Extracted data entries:
+--
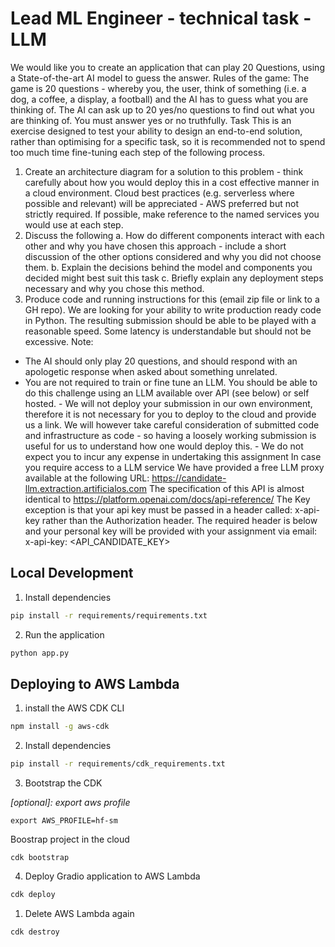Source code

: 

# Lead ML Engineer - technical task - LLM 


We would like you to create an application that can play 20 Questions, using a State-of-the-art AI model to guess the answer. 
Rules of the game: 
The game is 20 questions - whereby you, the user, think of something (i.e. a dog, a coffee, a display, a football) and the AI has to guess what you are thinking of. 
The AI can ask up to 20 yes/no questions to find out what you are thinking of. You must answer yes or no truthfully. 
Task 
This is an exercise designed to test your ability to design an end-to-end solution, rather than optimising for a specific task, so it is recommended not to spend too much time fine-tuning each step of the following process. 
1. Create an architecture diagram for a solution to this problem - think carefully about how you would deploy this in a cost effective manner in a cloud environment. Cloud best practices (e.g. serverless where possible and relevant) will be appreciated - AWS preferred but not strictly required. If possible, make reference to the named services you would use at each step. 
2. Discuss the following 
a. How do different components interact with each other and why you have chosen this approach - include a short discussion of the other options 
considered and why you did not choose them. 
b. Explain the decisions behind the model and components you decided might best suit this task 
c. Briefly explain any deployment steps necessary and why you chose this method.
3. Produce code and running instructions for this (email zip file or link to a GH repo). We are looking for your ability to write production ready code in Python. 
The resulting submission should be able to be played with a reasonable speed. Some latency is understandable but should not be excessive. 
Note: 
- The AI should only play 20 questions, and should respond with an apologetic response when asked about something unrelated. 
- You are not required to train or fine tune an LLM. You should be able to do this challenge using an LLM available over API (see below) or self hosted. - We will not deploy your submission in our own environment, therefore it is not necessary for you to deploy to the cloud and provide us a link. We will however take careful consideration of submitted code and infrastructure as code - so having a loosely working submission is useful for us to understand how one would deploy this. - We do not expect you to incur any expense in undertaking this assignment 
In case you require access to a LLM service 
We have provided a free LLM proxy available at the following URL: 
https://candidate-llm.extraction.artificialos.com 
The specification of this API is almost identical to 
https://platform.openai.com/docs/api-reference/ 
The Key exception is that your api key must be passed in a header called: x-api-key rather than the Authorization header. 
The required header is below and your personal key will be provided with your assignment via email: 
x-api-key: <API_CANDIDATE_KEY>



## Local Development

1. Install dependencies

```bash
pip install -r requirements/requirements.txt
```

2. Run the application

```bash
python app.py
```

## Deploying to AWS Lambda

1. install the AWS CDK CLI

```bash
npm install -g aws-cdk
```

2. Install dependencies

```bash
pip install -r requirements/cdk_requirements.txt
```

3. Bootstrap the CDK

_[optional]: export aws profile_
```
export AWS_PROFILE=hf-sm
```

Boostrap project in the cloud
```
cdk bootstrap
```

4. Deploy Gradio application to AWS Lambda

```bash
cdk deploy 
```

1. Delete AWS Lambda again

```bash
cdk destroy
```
+--
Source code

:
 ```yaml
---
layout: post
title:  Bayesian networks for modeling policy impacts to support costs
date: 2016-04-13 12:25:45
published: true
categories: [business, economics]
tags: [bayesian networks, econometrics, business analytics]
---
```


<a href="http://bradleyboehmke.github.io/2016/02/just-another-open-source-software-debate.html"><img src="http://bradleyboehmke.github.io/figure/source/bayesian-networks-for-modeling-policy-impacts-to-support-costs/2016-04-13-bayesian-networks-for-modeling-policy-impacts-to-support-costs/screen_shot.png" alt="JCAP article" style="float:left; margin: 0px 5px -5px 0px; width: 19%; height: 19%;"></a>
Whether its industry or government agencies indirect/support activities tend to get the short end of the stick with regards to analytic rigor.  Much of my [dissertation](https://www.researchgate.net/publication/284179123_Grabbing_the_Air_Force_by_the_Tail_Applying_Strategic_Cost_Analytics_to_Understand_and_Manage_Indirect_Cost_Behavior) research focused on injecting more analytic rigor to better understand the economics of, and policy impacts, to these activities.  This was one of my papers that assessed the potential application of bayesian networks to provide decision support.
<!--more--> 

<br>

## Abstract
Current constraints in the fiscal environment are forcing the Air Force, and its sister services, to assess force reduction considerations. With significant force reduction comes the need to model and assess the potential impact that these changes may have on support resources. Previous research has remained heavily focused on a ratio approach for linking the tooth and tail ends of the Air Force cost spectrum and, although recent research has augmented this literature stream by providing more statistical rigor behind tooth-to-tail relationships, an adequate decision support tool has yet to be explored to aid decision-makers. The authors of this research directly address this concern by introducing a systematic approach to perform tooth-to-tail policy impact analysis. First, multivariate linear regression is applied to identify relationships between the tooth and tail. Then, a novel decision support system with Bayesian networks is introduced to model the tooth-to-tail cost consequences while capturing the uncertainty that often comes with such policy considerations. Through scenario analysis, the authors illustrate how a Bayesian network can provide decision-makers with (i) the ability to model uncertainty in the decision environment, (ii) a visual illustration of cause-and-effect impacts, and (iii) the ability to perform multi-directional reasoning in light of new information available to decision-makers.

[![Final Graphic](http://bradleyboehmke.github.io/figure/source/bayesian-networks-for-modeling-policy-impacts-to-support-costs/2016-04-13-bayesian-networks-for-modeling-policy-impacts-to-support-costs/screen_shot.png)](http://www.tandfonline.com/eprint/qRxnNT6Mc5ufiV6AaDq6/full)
+--
Among the records above, a stretch begins at the line containing "Rules of the" and ends at the line containing "c. Briefly explain". Restate that stretch word for word, and nothing else.

Rules of the game: 
The game is 20 questions - whereby you, the user, think of something (i.e. a dog, a coffee, a display, a football) and the AI has to guess what you are thinking of. 
The AI can ask up to 20 yes/no questions to find out what you are thinking of. You must answer yes or no truthfully. 
Task 
This is an exercise designed to test your ability to design an end-to-end solution, rather than optimising for a specific task, so it is recommended not to spend too much time fine-tuning each step of the following process. 
1. Create an architecture diagram for a solution to this problem - think carefully about how you would deploy this in a cost effective manner in a cloud environment. Cloud best practices (e.g. serverless where possible and relevant) will be appreciated - AWS preferred but not strictly required. If possible, make reference to the named services you would use at each step. 
2. Discuss the following 
a. How do different components interact with each other and why you have chosen this approach - include a short discussion of the other options 
considered and why you did not choose them. 
b. Explain the decisions behind the model and components you decided might best suit this task 
c. Briefly explain any deployment steps necessary and why you chose this method.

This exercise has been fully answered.